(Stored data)
-- Opening Marker --

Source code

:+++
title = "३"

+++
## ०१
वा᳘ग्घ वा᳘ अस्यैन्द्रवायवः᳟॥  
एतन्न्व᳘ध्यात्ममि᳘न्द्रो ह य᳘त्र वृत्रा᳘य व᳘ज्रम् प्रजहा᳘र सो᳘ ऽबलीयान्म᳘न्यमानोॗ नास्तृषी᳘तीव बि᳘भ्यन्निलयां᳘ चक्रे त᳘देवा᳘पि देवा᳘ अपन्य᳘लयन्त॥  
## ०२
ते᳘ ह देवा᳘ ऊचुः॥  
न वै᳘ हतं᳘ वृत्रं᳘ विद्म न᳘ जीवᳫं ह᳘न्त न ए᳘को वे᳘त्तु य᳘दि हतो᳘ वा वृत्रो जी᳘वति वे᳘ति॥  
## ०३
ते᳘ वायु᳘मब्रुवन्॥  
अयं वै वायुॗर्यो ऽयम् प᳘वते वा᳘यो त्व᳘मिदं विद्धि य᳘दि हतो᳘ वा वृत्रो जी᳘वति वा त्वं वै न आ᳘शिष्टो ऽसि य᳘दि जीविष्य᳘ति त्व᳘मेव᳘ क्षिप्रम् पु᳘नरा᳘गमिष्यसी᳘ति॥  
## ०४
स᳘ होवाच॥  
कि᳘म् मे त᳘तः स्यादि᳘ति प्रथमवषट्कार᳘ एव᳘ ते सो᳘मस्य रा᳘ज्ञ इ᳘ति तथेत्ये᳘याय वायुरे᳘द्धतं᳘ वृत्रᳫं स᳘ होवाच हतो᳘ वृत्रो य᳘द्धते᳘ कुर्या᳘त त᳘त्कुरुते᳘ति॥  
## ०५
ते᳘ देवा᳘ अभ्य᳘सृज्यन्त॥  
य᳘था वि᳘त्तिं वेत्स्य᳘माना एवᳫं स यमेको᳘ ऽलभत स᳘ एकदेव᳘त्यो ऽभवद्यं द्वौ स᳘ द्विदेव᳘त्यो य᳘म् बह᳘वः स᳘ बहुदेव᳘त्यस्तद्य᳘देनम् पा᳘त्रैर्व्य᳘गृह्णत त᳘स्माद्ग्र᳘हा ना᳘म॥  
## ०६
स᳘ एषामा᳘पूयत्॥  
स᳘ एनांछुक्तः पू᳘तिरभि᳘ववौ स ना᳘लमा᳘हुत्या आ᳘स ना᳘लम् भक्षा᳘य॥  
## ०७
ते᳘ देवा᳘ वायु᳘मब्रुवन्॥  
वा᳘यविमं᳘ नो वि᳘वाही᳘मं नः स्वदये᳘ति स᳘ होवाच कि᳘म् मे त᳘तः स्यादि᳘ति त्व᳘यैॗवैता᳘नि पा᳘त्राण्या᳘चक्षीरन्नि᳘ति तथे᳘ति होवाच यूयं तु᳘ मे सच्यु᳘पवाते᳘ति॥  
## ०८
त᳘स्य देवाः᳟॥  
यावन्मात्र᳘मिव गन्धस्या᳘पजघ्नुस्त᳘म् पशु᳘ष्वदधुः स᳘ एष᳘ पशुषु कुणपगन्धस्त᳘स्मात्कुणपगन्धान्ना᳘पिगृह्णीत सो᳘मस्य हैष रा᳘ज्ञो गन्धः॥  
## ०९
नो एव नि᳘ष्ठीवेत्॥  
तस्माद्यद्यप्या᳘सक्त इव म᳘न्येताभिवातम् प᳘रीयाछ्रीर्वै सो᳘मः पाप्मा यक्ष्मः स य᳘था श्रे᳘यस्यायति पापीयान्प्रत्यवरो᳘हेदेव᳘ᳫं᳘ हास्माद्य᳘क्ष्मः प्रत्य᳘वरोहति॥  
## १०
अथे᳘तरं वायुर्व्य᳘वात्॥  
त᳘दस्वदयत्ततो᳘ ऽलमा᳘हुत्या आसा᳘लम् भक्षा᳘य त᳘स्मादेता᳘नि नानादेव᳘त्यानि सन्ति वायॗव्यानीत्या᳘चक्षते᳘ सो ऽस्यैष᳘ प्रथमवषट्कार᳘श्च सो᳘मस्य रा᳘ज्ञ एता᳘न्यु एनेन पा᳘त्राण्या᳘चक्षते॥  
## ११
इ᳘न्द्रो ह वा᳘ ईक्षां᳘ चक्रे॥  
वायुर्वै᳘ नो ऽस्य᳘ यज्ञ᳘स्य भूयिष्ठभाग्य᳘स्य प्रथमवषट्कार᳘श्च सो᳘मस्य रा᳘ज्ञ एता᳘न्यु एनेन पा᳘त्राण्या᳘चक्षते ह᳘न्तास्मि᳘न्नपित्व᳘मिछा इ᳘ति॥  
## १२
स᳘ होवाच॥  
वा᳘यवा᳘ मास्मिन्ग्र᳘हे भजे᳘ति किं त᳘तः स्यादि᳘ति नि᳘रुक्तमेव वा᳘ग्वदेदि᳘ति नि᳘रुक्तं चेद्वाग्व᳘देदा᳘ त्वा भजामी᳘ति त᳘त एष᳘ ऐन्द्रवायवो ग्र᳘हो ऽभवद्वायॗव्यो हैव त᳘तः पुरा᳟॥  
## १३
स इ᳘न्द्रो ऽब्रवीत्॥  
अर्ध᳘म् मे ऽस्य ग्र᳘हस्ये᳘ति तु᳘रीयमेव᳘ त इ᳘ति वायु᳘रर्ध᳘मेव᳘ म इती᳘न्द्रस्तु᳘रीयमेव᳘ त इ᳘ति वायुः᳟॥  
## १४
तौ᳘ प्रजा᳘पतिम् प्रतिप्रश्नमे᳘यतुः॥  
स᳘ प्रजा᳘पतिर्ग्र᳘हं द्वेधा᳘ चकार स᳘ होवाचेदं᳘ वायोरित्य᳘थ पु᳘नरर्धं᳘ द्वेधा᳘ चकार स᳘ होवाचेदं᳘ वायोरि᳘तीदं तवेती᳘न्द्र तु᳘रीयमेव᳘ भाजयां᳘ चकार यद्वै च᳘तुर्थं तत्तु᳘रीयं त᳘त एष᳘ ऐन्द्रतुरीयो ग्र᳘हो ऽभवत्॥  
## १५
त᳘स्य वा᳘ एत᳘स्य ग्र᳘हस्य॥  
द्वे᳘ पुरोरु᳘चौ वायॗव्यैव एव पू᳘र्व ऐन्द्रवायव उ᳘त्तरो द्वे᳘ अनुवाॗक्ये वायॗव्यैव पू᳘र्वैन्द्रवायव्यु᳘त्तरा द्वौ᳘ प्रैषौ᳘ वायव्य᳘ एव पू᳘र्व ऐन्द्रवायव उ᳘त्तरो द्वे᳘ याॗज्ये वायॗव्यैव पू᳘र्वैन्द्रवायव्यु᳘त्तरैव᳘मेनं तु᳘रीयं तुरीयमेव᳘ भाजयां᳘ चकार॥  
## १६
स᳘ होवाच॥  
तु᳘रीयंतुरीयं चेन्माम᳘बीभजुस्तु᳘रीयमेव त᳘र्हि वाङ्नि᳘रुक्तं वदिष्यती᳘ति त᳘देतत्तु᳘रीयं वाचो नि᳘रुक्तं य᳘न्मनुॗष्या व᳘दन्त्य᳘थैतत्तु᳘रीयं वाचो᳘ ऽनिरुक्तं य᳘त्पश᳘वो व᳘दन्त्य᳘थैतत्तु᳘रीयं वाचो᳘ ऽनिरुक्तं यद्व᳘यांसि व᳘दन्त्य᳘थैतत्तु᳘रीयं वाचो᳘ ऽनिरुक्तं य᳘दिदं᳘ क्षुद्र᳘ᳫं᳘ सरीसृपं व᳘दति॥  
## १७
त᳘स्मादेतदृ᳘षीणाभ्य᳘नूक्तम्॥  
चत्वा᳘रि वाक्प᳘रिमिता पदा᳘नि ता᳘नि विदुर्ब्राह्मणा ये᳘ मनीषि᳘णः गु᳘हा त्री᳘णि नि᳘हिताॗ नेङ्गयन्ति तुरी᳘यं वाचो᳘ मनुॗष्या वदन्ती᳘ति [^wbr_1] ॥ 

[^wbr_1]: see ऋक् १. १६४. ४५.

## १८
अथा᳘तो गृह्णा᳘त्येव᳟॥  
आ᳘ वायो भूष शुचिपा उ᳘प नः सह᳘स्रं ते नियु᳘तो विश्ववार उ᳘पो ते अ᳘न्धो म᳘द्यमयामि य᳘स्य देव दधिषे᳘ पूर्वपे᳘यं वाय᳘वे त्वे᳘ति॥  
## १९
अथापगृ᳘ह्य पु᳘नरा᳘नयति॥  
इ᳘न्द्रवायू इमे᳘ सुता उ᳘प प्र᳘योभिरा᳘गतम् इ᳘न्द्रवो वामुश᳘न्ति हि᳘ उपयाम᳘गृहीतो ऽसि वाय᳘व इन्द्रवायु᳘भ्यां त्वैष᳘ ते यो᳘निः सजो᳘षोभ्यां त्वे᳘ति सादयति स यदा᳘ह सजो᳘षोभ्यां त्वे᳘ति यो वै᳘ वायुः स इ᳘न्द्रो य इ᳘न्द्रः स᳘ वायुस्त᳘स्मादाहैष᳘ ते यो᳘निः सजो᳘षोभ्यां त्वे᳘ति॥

-- Closing Marker --

= Work task =
Find the word "ऽभवद" in the records. Copy every line it appears in.

= Written solution =
य᳘था वि᳘त्तिं वेत्स्य᳘माना एवᳫं स यमेको᳘ ऽलभत स᳘ एकदेव᳘त्यो ऽभवद्यं द्वौ स᳘ द्विदेव᳘त्यो य᳘म् बह᳘वः स᳘ बहुदेव᳘त्यस्तद्य᳘देनम् पा᳘त्रैर्व्य᳘गृह्णत त᳘स्माद्ग्र᳘हा ना᳘म॥  
वा᳘यवा᳘ मास्मिन्ग्र᳘हे भजे᳘ति किं त᳘तः स्यादि᳘ति नि᳘रुक्तमेव वा᳘ग्वदेदि᳘ति नि᳘रुक्तं चेद्वाग्व᳘देदा᳘ त्वा भजामी᳘ति त᳘त एष᳘ ऐन्द्रवायवो ग्र᳘हो ऽभवद्वायॗव्यो हैव त᳘तः पुरा᳟॥  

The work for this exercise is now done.